• _WORK ORDER_:
The output should be every line below, retyped exactly, with no images.

____ SUPPLIED ENTRIES

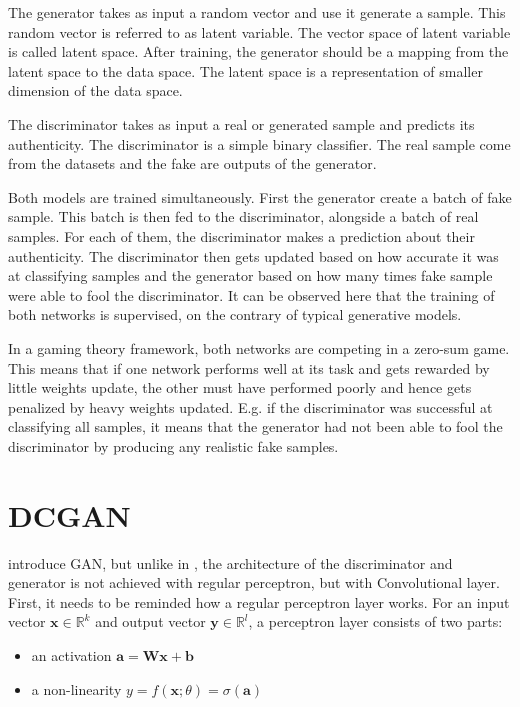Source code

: \documentclass[11pt,a4paper,twoside]{report}
\begin{document}
The generator takes as input a random vector and use it generate a sample. This random vector is referred to as latent variable. The vector space of latent variable is called latent space. After training, the generator should be a mapping from the latent space to the data space. The latent space is  a representation of smaller dimension of the data space.

The discriminator takes as input a real or generated sample and predicts its authenticity. The discriminator is a simple binary classifier. The real sample come from the datasets and the fake are outputs of the generator.

Both models are trained simultaneously. First the generator create a batch of fake sample. This batch is then fed to the discriminator, alongside a batch of real samples. For each of them, the discriminator makes a prediction about their authenticity. The discriminator then gets updated based on how accurate it was at classifying samples and the generator based on how many times fake sample were able to fool the discriminator. It can be observed here that the training of both networks is supervised, on the contrary of typical generative models.

In a gaming theory framework, both networks are competing in a zero-sum game. This means that if one network performs well at its task and gets rewarded by little weights update, the other must have performed poorly and hence gets penalized by heavy weights updated. E.g. if the discriminator was successful at classifying all samples, it means that the generator had not been able to fool the discriminator by producing any realistic fake samples.  


\section{DCGAN}

\cite{radford2015unsupervised} introduce GAN, but unlike in \cite{goodfellow2020generative}, the architecture of the discriminator and generator is not achieved with regular perceptron, but with Convolutional layer. First, it needs to be reminded how a regular perceptron layer works. For an input vector $\mathbf{x} \in \mathbb{R}^k$ and output vector $\mathbf{y} \in \mathbb{R}^l$, a perceptron layer consists of two parts:

\begin{itemize}
    \item an activation $\mathbf{a} = \mathbf{W} \mathbf{x} + \mathbf{b}$
    \item a non-linearity $y = f(\mathbf{x};\theta) = \sigma(\mathbf{a})$
\end{itemize}
\end{document}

________

• _ANSWER AREA_:
Source code

: \documentclass[11pt,a4paper,twoside]{report}
\begin{document}
The generator takes as input a random vector and use it generate a sample. This random vector is referred to as latent variable. The vector space of latent variable is called latent space. After training, the generator should be a mapping from the latent space to the data space. The latent space is  a representation of smaller dimension of the data space.

The discriminator takes as input a real or generated sample and predicts its authenticity. The discriminator is a simple binary classifier. The real sample come from the datasets and the fake are outputs of the generator.

Both models are trained simultaneously. First the generator create a batch of fake sample. This batch is then fed to the discriminator, alongside a batch of real samples. For each of them, the discriminator makes a prediction about their authenticity. The discriminator then gets updated based on how accurate it was at classifying samples and the generator based on how many times fake sample were able to fool the discriminator. It can be observed here that the training of both networks is supervised, on the contrary of typical generative models.

In a gaming theory framework, both networks are competing in a zero-sum game. This means that if one network performs well at its task and gets rewarded by little weights update, the other must have performed poorly and hence gets penalized by heavy weights updated. E.g. if the discriminator was successful at classifying all samples, it means that the generator had not been able to fool the discriminator by producing any realistic fake samples.  


\section{DCGAN}

\cite{radford2015unsupervised} introduce GAN, but unlike in \cite{goodfellow2020generative}, the architecture of the discriminator and generator is not achieved with regular perceptron, but with Convolutional layer. First, it needs to be reminded how a regular perceptron layer works. For an input vector $\mathbf{x} \in \mathbb{R}^k$ and output vector $\mathbf{y} \in \mathbb{R}^l$, a perceptron layer consists of two parts:

\begin{itemize}
    \item an activation $\mathbf{a} = \mathbf{W} \mathbf{x} + \mathbf{b}$
    \item a non-linearity $y = f(\mathbf{x};\theta) = \sigma(\mathbf{a})$
\end{itemize}
\end{document}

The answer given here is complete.